* [Exercise objective] Which lines in the entries below contain the string "randomization"? Show each of them in full.

* [Input]
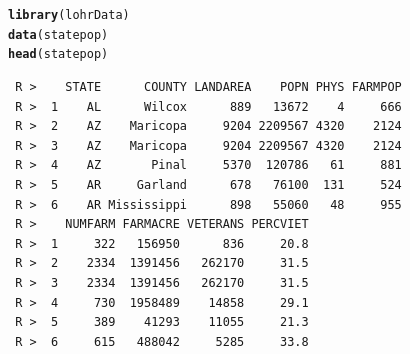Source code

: \documentclass[10pt]{beamer}\usepackage[]{graphicx}\usepackage[]{xcolor}
\makeatletter
\newcommand{\hlnum}[1]{\textcolor[rgb]{0.686,0.059,0.569}{#1}}%
\newcommand{\hlopt}[1]{\textcolor[rgb]{0,0,0}{#1}}%
\newcommand{\hlstd}[1]{\textcolor[rgb]{0.345,0.345,0.345}{#1}}%
\newcommand{\hlkwb}[1]{\textcolor[rgb]{0.69,0.353,0.396}{#1}}%
\newcommand{\hlkwc}[1]{\textcolor[rgb]{0.333,0.667,0.333}{#1}}%
\newcommand{\hlkwd}[1]{\textcolor[rgb]{0.737,0.353,0.396}{\textbf{#1}}}%
\newenvironment{kframe}{%
 \def\at@end@of@kframe{}%
 \ifinner\ifhmode%
  \def\at@end@of@kframe{\end{minipage}}%
  \begin{minipage}{\columnwidth}%
 \fi\fi%
 \def\FrameCommand##1{\hskip\@totalleftmargin \hskip-\fboxsep
 \colorbox{shadecolor}{##1}\hskip-\fboxsep
     \hskip-\linewidth \hskip-\@totalleftmargin \hskip\columnwidth}%
 \MakeFramed {\advance\hsize-\width
   \@totalleftmargin\z@ \linewidth\hsize
   \@setminipage}}%
 {\par\unskip\endMakeFramed%
 \at@end@of@kframe}
\newenvironment{knitrout}{}{} %
\makeatother
\begin{document}
\begin{frame}[containsverbatim]{}

\tiny
\begin{knitrout}
\color{fgcolor}\begin{kframe}
\begin{alltt}
\hlkwd{library}\hlstd{(lohrData)}
\hlkwd{data}\hlstd{(statepop)}
\hlkwd{head}\hlstd{(statepop)}
\end{alltt}
\begin{verbatim}
 R >    STATE      COUNTY LANDAREA    POPN PHYS FARMPOP
 R >  1    AL      Wilcox      889   13672    4     666
 R >  2    AZ    Maricopa     9204 2209567 4320    2124
 R >  3    AZ    Maricopa     9204 2209567 4320    2124
 R >  4    AZ       Pinal     5370  120786   61     881
 R >  5    AR     Garland      678   76100  131     524
 R >  6    AR Mississippi      898   55060   48     955
 R >    NUMFARM FARMACRE VETERANS PERCVIET
 R >  1     322   156950      836     20.8
 R >  2    2334  1391456   262170     31.5
 R >  3    2334  1391456   262170     31.5
 R >  4     730  1958489    14858     29.1
 R >  5     389    41293    11055     21.3
 R >  6     615   488042     5285     33.8
\end{verbatim}
\end{kframe}
\end{knitrout}
\end{frame}


\end{document}
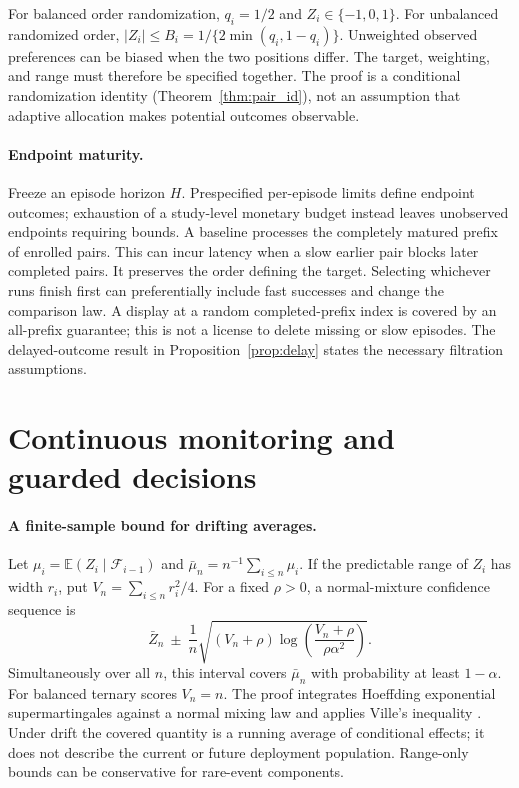 \documentclass[11pt,letterpaper]{article}
\newcommand{\E}{\mathbb E}
\begin{document}
For balanced order randomization, $q_i=1/2$ and $Z_i\in\{-1,0,1\}$.
For unbalanced randomized order, $|Z_i|\leq
B_i=1/\{2\min(q_i,1-q_i)\}$. Unweighted observed preferences can be
biased when the two positions differ. The target, weighting, and range
must therefore be specified together. The proof is a conditional
randomization identity (Theorem~\ref{thm:pair_id}), not an assumption that
adaptive allocation makes potential outcomes observable.

\paragraph{Endpoint maturity.}
Freeze an episode horizon $H$. Prespecified per-episode limits define
endpoint outcomes; exhaustion of a study-level monetary budget instead
leaves unobserved endpoints requiring bounds. A baseline processes the completely matured prefix of enrolled pairs.
This can incur latency when a slow earlier pair blocks later completed
pairs. It preserves the order defining the target. Selecting whichever
runs finish first can preferentially include fast successes and change
the comparison law. A display at a random completed-prefix index is
covered by an all-prefix guarantee; this is not a license to delete
missing or slow episodes. The delayed-outcome result in
Proposition~\ref{prop:delay} states the necessary filtration assumptions.

\section{Continuous monitoring and guarded decisions}
\label{sec:monitoring}
\paragraph{A finite-sample bound for drifting averages.}
Let $\mu_i=\E(Z_i\mid\mathcal F_{i-1})$ and
$\bar\mu_n=n^{-1}\sum_{i\leq n}\mu_i$. If the predictable range of $Z_i$
has width $r_i$, put $V_n=\sum_{i\leq n}r_i^2/4$. For a fixed
$\rho>0$, a normal-mixture confidence sequence is
\begin{equation}
 \bar Z_n\ \pm\ \frac{1}{n}
 \sqrt{(V_n+\rho)\log\!\left(\frac{V_n+\rho}{\rho\alpha^2}\right)}.
 \label{eq:main_cs}
\end{equation}
Simultaneously over all $n$, this interval covers $\bar\mu_n$ with
probability at least $1-\alpha$. For balanced ternary scores $V_n=n$.
The proof integrates Hoeffding exponential supermartingales against a
normal mixing law and applies Ville's inequality
\citep{howard2021confidence}. Under drift the covered quantity is a
running average of conditional effects; it does not describe the current
or future deployment population. Range-only bounds can be conservative
for rare-event components.
\end{document}
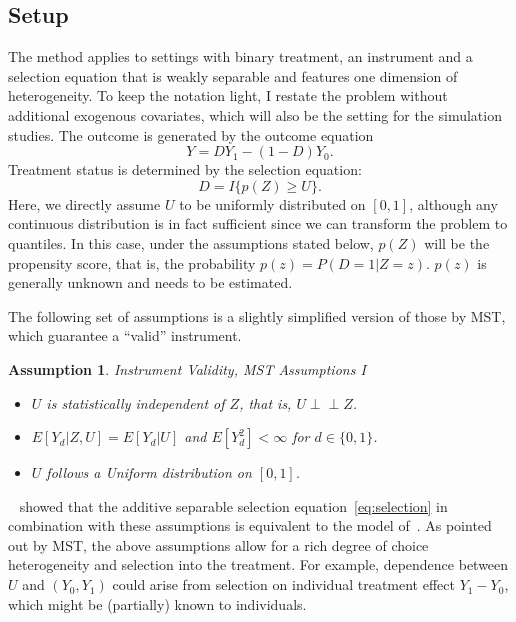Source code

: \documentclass[12pt,a4paper,english]{article} %
\newcommand{\indep}{\perp\!\!\!\!\perp}
\numberwithin{equation}{section}
\theoremstyle{definition}
\theoremstyle{remark}
\theoremstyle{plain}
\newtheorem{assumption}{Assumption}
\begin{document}
\subsection{Setup}
The method applies to settings with binary treatment, an instrument and a selection equation that is weakly separable and features one dimension of heterogeneity.
To keep the notation light, I restate the problem without additional exogenous covariates, which will also be the setting for the simulation studies.
The outcome is generated by the outcome equation
\begin{equation}\label{eq:outcome}
  Y = DY_1 - (1-D) Y_0.
\end{equation}
Treatment status is determined by the selection equation:
\begin{equation}\label{eq:selection}
  D = I\{p(Z) \geq U\}.
\end{equation}
Here, we directly assume $U$ to be uniformly distributed on $[0,1]$, although any continuous distribution is in fact sufficient since we can transform the problem to quantiles.
In this case, under the assumptions stated below, $p(Z)$ will be the propensity score, that is, the probability $p(z) = P(D=1|Z=z)$.
$p(z)$ is generally unknown and needs to be estimated.

The following set of assumptions is a slightly simplified version of those by MST, which guarantee a ``valid'' instrument.

\begin{assumption}{Instrument Validity, MST Assumptions I}
\begin{itemize}
  \item[1.1] $U$ is statistically independent of $Z$, that is, $U \indep Z$.
  \item[1.2] $E[Y_d|Z,U] = E[Y_d|U]$ and $E[Y_d^2]<\infty$ for $d\in\{0,1\}$.
  \item[1.3] $U$ follows a Uniform distribution on $[0,1]$.
\end{itemize}
\end{assumption}
~\cite{vytlacil2002independence} showed that the additive separable selection equation~\ref{eq:selection} in combination with these assumptions is equivalent to the model of~\cite{imbens_angrist1994ecma}.
As pointed out by MST, the above assumptions allow for a rich degree of choice heterogeneity and selection into the treatment.
For example, dependence between $U$ and $(Y_0, Y_1)$ could arise from selection on individual treatment effect $Y_1-Y_0$, which might be (partially) known to individuals.
\end{document}
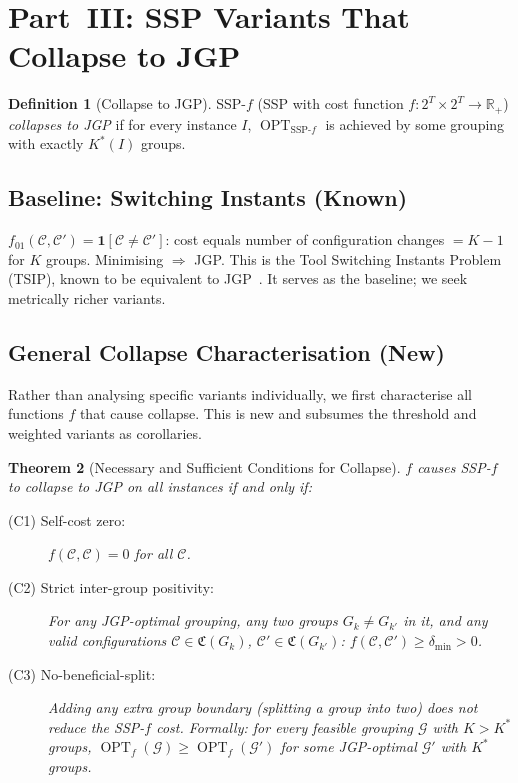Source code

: \documentclass[11pt,a4paper]{article}
\theoremstyle{plain}
\newtheorem{theorem}{Theorem}[section]
\theoremstyle{definition}
\newtheorem{definition}[theorem]{Definition}
\DeclareMathOperator{\OPT}{OPT}
\newcommand{\Cconf}{\mathfrak{C}}
\newcommand{\calG}{\mathcal{G}}
\newcommand{\Kstar}{K^{*}}
\begin{document}
\section{Part~III: SSP Variants That Collapse to JGP}
\label{sec:partIII}

\begin{definition}[Collapse to JGP]
\label{def:collapse}
SSP-$f$ (SSP with cost function $f:2^T\times 2^T\to\mathbb{R}_+$)
\emph{collapses to JGP} if for every instance $I$,
$\OPT_{\mathrm{SSP}\text{-}f}$ is achieved by some grouping with exactly $\Kstar(I)$ groups.
\end{definition}

\subsection{Baseline: Switching Instants (Known)}

$f_{01}(\mathcal{C},\mathcal{C}')=\mathbf{1}[\mathcal{C}\ne\mathcal{C}']$: cost equals
number of configuration changes $=K-1$ for $K$ groups. Minimising $\Rightarrow$ JGP.
This is the Tool Switching Instants Problem (TSIP), known to be equivalent to
JGP~\cite{TangDenardo1988}. It serves as the baseline; we seek metrically richer variants.

\subsection{General Collapse Characterisation (New)}
\label{sec:general}

Rather than analysing specific variants individually, we first characterise all
functions $f$ that cause collapse. This is new and subsumes the threshold and
weighted variants as corollaries.

\begin{thmbox}
\begin{theorem}[Necessary and Sufficient Conditions for Collapse]
\label{thm:collapse}
$f$ causes SSP-$f$ to collapse to JGP on all instances if and only if:
\begin{description}
  \item[(C1) Self-cost zero:] $f(\mathcal{C},\mathcal{C})=0$ for all $\mathcal{C}$.
  \item[(C2) Strict inter-group positivity:] For any JGP-optimal grouping, any two
        groups $G_k\ne G_{k'}$ in it, and any valid configurations
        $\mathcal{C}\in\Cconf(G_k)$, $\mathcal{C}'\in\Cconf(G_{k'})$:
        $f(\mathcal{C},\mathcal{C}')\ge\delta_{\min}>0$.
  \item[(C3) No-beneficial-split:] Adding any extra group boundary (splitting a group
        into two) does not reduce the SSP-$f$ cost. Formally:
        for every feasible grouping $\calG$ with $K>\Kstar$ groups,
        $\OPT_f(\calG)\ge\OPT_f(\calG')$ for some JGP-optimal $\calG'$ with
        $\Kstar$ groups.
\end{description}
\end{theorem}
\end{thmbox}
\end{document}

* [Result below]
For balanced order randomization, $q_i=1/2$ and $Z_i\in\{-1,0,1\}$.
randomization identity (Theorem~\ref{thm:pair_id}), not an assumption that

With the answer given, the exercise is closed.